▸ **ENTRIES PROVIDED**:
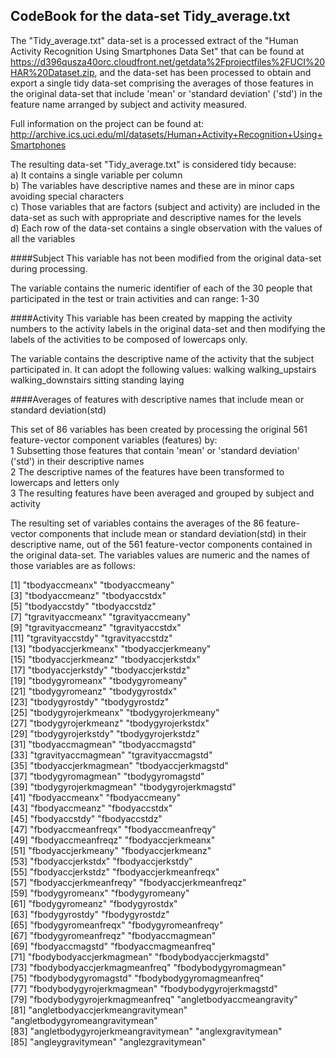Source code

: ## CodeBook for the data-set Tidy_average.txt

The "Tidy_average.txt" data-set is a processed extract of the "Human Activity Recognition Using Smartphones Data Set" that can be found at https://d396qusza40orc.cloudfront.net/getdata%2Fprojectfiles%2FUCI%20HAR%20Dataset.zip, and the data-set has been processed to obtain and export a single tidy data-set comprising the averages of those features in the original data-set that include 'mean' or 'standard deviation' ('std')  in the feature name arranged by subject and activity measured.

Full information on the project can be found at: http://archive.ics.uci.edu/ml/datasets/Human+Activity+Recognition+Using+Smartphones

The resulting data-set "Tidy_average.txt" is considered tidy because:  
a) It contains a single variable per column  
b) The variables have descriptive names and these are in minor caps avoiding special characters  
c) Those variables that are factors (subject and activity) are included in the data-set as such with appropriate and descriptive names for the levels  
d) Each row of the data-set contains a single observation with the values of all the variables

####Subject
This variable has not been modified from the original data-set during processing.  

The variable contains the numeric identifier of each of the 30 people that participated in the test or train activities and can range:
1-30

####Activity
This variable has been created by mapping the activity numbers to the activity labels in the original data-set and then modifying the labels of the activities to be composed of lowercaps only.  

The variable contains the descriptive name of the activity that the subject participated in. It can adopt the following values:
walking
walking_upstairs
walking_downstairs
sitting
standing
laying



####Averages of features with descriptive names that include mean or standard deviation(std)

This set of 86 variables has been created by processing the original 561 feature-vector component variables (features) by:  
1 Subsetting those features that contain 'mean' or 'standard deviation' ('std') in their descriptive names  
2 The descriptive names of the features have been transformed to lowercaps and letters only  
3 The resulting features have been averaged and grouped by subject and activity

The resulting set of variables contains the averages of the 86 feature-vector components that include mean or standard deviation(std) in their descriptive name, out of the 561 feature-vector components contained in the original data-set. The variables values are numeric and the names of those variables are as follows:

 [1] "tbodyaccmeanx"                     "tbodyaccmeany"                    
 [3] "tbodyaccmeanz"                     "tbodyaccstdx"                     
 [5] "tbodyaccstdy"                      "tbodyaccstdz"                     
 [7] "tgravityaccmeanx"                  "tgravityaccmeany"                 
 [9] "tgravityaccmeanz"                  "tgravityaccstdx"                  
[11] "tgravityaccstdy"                   "tgravityaccstdz"                  
[13] "tbodyaccjerkmeanx"                 "tbodyaccjerkmeany"                
[15] "tbodyaccjerkmeanz"                 "tbodyaccjerkstdx"                 
[17] "tbodyaccjerkstdy"                  "tbodyaccjerkstdz"                 
[19] "tbodygyromeanx"                    "tbodygyromeany"                   
[21] "tbodygyromeanz"                    "tbodygyrostdx"                    
[23] "tbodygyrostdy"                     "tbodygyrostdz"                    
[25] "tbodygyrojerkmeanx"                "tbodygyrojerkmeany"               
[27] "tbodygyrojerkmeanz"                "tbodygyrojerkstdx"                
[29] "tbodygyrojerkstdy"                 "tbodygyrojerkstdz"                
[31] "tbodyaccmagmean"                   "tbodyaccmagstd"                   
[33] "tgravityaccmagmean"                "tgravityaccmagstd"                
[35] "tbodyaccjerkmagmean"               "tbodyaccjerkmagstd"               
[37] "tbodygyromagmean"                  "tbodygyromagstd"                  
[39] "tbodygyrojerkmagmean"              "tbodygyrojerkmagstd"              
[41] "fbodyaccmeanx"                     "fbodyaccmeany"                    
[43] "fbodyaccmeanz"                     "fbodyaccstdx"                     
[45] "fbodyaccstdy"                      "fbodyaccstdz"                     
[47] "fbodyaccmeanfreqx"                 "fbodyaccmeanfreqy"                
[49] "fbodyaccmeanfreqz"                 "fbodyaccjerkmeanx"                
[51] "fbodyaccjerkmeany"                 "fbodyaccjerkmeanz"                
[53] "fbodyaccjerkstdx"                  "fbodyaccjerkstdy"                 
[55] "fbodyaccjerkstdz"                  "fbodyaccjerkmeanfreqx"            
[57] "fbodyaccjerkmeanfreqy"             "fbodyaccjerkmeanfreqz"            
[59] "fbodygyromeanx"                    "fbodygyromeany"                   
[61] "fbodygyromeanz"                    "fbodygyrostdx"                    
[63] "fbodygyrostdy"                     "fbodygyrostdz"                    
[65] "fbodygyromeanfreqx"                "fbodygyromeanfreqy"               
[67] "fbodygyromeanfreqz"                "fbodyaccmagmean"                  
[69] "fbodyaccmagstd"                    "fbodyaccmagmeanfreq"              
[71] "fbodybodyaccjerkmagmean"           "fbodybodyaccjerkmagstd"           
[73] "fbodybodyaccjerkmagmeanfreq"       "fbodybodygyromagmean"             
[75] "fbodybodygyromagstd"               "fbodybodygyromagmeanfreq"         
[77] "fbodybodygyrojerkmagmean"          "fbodybodygyrojerkmagstd"          
[79] "fbodybodygyrojerkmagmeanfreq"      "angletbodyaccmeangravity"         
[81] "angletbodyaccjerkmeangravitymean"  "angletbodygyromeangravitymean"    
[83] "angletbodygyrojerkmeangravitymean" "anglexgravitymean"                
[85] "angleygravitymean"                 "anglezgravitymean"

▸ **YOUR OBJECTIVE**:
When copying the data above, repeat every word exactly and drop the pictures.

▸ **REPLY TO THE EXERCISE**:
Source code

: ## CodeBook for the data-set Tidy_average.txt

The "Tidy_average.txt" data-set is a processed extract of the "Human Activity Recognition Using Smartphones Data Set" that can be found at https://d396qusza40orc.cloudfront.net/getdata%2Fprojectfiles%2FUCI%20HAR%20Dataset.zip, and the data-set has been processed to obtain and export a single tidy data-set comprising the averages of those features in the original data-set that include 'mean' or 'standard deviation' ('std')  in the feature name arranged by subject and activity measured.

Full information on the project can be found at: http://archive.ics.uci.edu/ml/datasets/Human+Activity+Recognition+Using+Smartphones

The resulting data-set "Tidy_average.txt" is considered tidy because:  
a) It contains a single variable per column  
b) The variables have descriptive names and these are in minor caps avoiding special characters  
c) Those variables that are factors (subject and activity) are included in the data-set as such with appropriate and descriptive names for the levels  
d) Each row of the data-set contains a single observation with the values of all the variables

####Subject
This variable has not been modified from the original data-set during processing.  

The variable contains the numeric identifier of each of the 30 people that participated in the test or train activities and can range:
1-30

####Activity
This variable has been created by mapping the activity numbers to the activity labels in the original data-set and then modifying the labels of the activities to be composed of lowercaps only.  

The variable contains the descriptive name of the activity that the subject participated in. It can adopt the following values:
walking
walking_upstairs
walking_downstairs
sitting
standing
laying



####Averages of features with descriptive names that include mean or standard deviation(std)

This set of 86 variables has been created by processing the original 561 feature-vector component variables (features) by:  
1 Subsetting those features that contain 'mean' or 'standard deviation' ('std') in their descriptive names  
2 The descriptive names of the features have been transformed to lowercaps and letters only  
3 The resulting features have been averaged and grouped by subject and activity

The resulting set of variables contains the averages of the 86 feature-vector components that include mean or standard deviation(std) in their descriptive name, out of the 561 feature-vector components contained in the original data-set. The variables values are numeric and the names of those variables are as follows:

 [1] "tbodyaccmeanx"                     "tbodyaccmeany"                    
 [3] "tbodyaccmeanz"                     "tbodyaccstdx"                     
 [5] "tbodyaccstdy"                      "tbodyaccstdz"                     
 [7] "tgravityaccmeanx"                  "tgravityaccmeany"                 
 [9] "tgravityaccmeanz"                  "tgravityaccstdx"                  
[11] "tgravityaccstdy"                   "tgravityaccstdz"                  
[13] "tbodyaccjerkmeanx"                 "tbodyaccjerkmeany"                
[15] "tbodyaccjerkmeanz"                 "tbodyaccjerkstdx"                 
[17] "tbodyaccjerkstdy"                  "tbodyaccjerkstdz"                 
[19] "tbodygyromeanx"                    "tbodygyromeany"                   
[21] "tbodygyromeanz"                    "tbodygyrostdx"                    
[23] "tbodygyrostdy"                     "tbodygyrostdz"                    
[25] "tbodygyrojerkmeanx"                "tbodygyrojerkmeany"               
[27] "tbodygyrojerkmeanz"                "tbodygyrojerkstdx"                
[29] "tbodygyrojerkstdy"                 "tbodygyrojerkstdz"                
[31] "tbodyaccmagmean"                   "tbodyaccmagstd"                   
[33] "tgravityaccmagmean"                "tgravityaccmagstd"                
[35] "tbodyaccjerkmagmean"               "tbodyaccjerkmagstd"               
[37] "tbodygyromagmean"                  "tbodygyromagstd"                  
[39] "tbodygyrojerkmagmean"              "tbodygyrojerkmagstd"              
[41] "fbodyaccmeanx"                     "fbodyaccmeany"                    
[43] "fbodyaccmeanz"                     "fbodyaccstdx"                     
[45] "fbodyaccstdy"                      "fbodyaccstdz"                     
[47] "fbodyaccmeanfreqx"                 "fbodyaccmeanfreqy"                
[49] "fbodyaccmeanfreqz"                 "fbodyaccjerkmeanx"                
[51] "fbodyaccjerkmeany"                 "fbodyaccjerkmeanz"                
[53] "fbodyaccjerkstdx"                  "fbodyaccjerkstdy"                 
[55] "fbodyaccjerkstdz"                  "fbodyaccjerkmeanfreqx"            
[57] "fbodyaccjerkmeanfreqy"             "fbodyaccjerkmeanfreqz"            
[59] "fbodygyromeanx"                    "fbodygyromeany"                   
[61] "fbodygyromeanz"                    "fbodygyrostdx"                    
[63] "fbodygyrostdy"                     "fbodygyrostdz"                    
[65] "fbodygyromeanfreqx"                "fbodygyromeanfreqy"               
[67] "fbodygyromeanfreqz"                "fbodyaccmagmean"                  
[69] "fbodyaccmagstd"                    "fbodyaccmagmeanfreq"              
[71] "fbodybodyaccjerkmagmean"           "fbodybodyaccjerkmagstd"           
[73] "fbodybodyaccjerkmagmeanfreq"       "fbodybodygyromagmean"             
[75] "fbodybodygyromagstd"               "fbodybodygyromagmeanfreq"         
[77] "fbodybodygyrojerkmagmean"          "fbodybodygyrojerkmagstd"          
[79] "fbodybodygyrojerkmagmeanfreq"      "angletbodyaccmeangravity"         
[81] "angletbodyaccjerkmeangravitymean"  "angletbodygyromeangravitymean"    
[83] "angletbodygyrojerkmeangravitymean" "anglexgravitymean"                
[85] "angleygravitymean"                 "anglezgravitymean"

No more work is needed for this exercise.